Investing Activities

Investing activities are one of the primary uses of our liquidity. Development and acquisition activities typically generate additional rental revenues and provide cash flows for operational requirements. Highlights of significant cash uses are as follows:

·        Development costs increased to $84.5 million for the period March 31, 2006 from $29.5 million for the same period in 2005 as the result of an increase in development activity in 2006.

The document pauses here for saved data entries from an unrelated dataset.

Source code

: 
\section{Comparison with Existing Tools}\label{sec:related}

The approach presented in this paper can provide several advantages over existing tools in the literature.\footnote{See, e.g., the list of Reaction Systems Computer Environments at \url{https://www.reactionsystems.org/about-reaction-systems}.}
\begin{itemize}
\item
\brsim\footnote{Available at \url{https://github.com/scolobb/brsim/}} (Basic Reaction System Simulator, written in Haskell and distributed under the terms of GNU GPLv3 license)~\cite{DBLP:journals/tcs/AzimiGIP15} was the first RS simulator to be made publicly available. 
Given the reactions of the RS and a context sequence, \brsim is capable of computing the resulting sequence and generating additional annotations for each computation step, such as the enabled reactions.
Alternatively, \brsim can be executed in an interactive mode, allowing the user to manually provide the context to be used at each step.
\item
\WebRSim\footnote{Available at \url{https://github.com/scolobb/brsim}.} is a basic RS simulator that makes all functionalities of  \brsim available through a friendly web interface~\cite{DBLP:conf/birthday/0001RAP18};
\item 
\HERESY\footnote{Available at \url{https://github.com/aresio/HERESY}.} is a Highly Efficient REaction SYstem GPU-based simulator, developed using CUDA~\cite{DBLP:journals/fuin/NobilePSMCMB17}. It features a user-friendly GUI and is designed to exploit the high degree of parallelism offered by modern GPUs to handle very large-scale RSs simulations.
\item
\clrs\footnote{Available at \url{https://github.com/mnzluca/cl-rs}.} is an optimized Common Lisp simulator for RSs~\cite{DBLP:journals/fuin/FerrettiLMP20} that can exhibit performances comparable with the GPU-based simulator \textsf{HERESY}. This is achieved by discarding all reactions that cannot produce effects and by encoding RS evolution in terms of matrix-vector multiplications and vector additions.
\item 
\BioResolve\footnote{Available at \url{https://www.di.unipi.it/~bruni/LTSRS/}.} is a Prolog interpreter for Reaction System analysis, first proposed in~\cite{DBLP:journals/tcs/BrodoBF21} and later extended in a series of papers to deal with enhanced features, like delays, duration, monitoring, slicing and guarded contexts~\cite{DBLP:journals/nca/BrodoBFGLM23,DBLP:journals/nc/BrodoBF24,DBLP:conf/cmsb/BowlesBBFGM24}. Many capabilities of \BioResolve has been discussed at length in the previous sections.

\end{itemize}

·        During the first quarter of 2006, we paid cash of $631.1 million for real estate acquisitions and $203.2 million for undeveloped land acquisitions compared to no real estate acquisitions and $34.5 million in acquisitions of undeveloped land in the same period in 2005. The significant activity in the first quarter of 2006 consisted of the purchase of the majority of a portfolio of suburban office and light industrial properties and undeveloped land in the Washington, D.C. area for $709 million, the purchase of the majority of a portfolio of industrial properties in Savannah, Georgia for $178 million, the purchase of land held for industrial development in Baltimore, Maryland for $28.3 million, and the purchase of land suitable for retail development for $28.3 million.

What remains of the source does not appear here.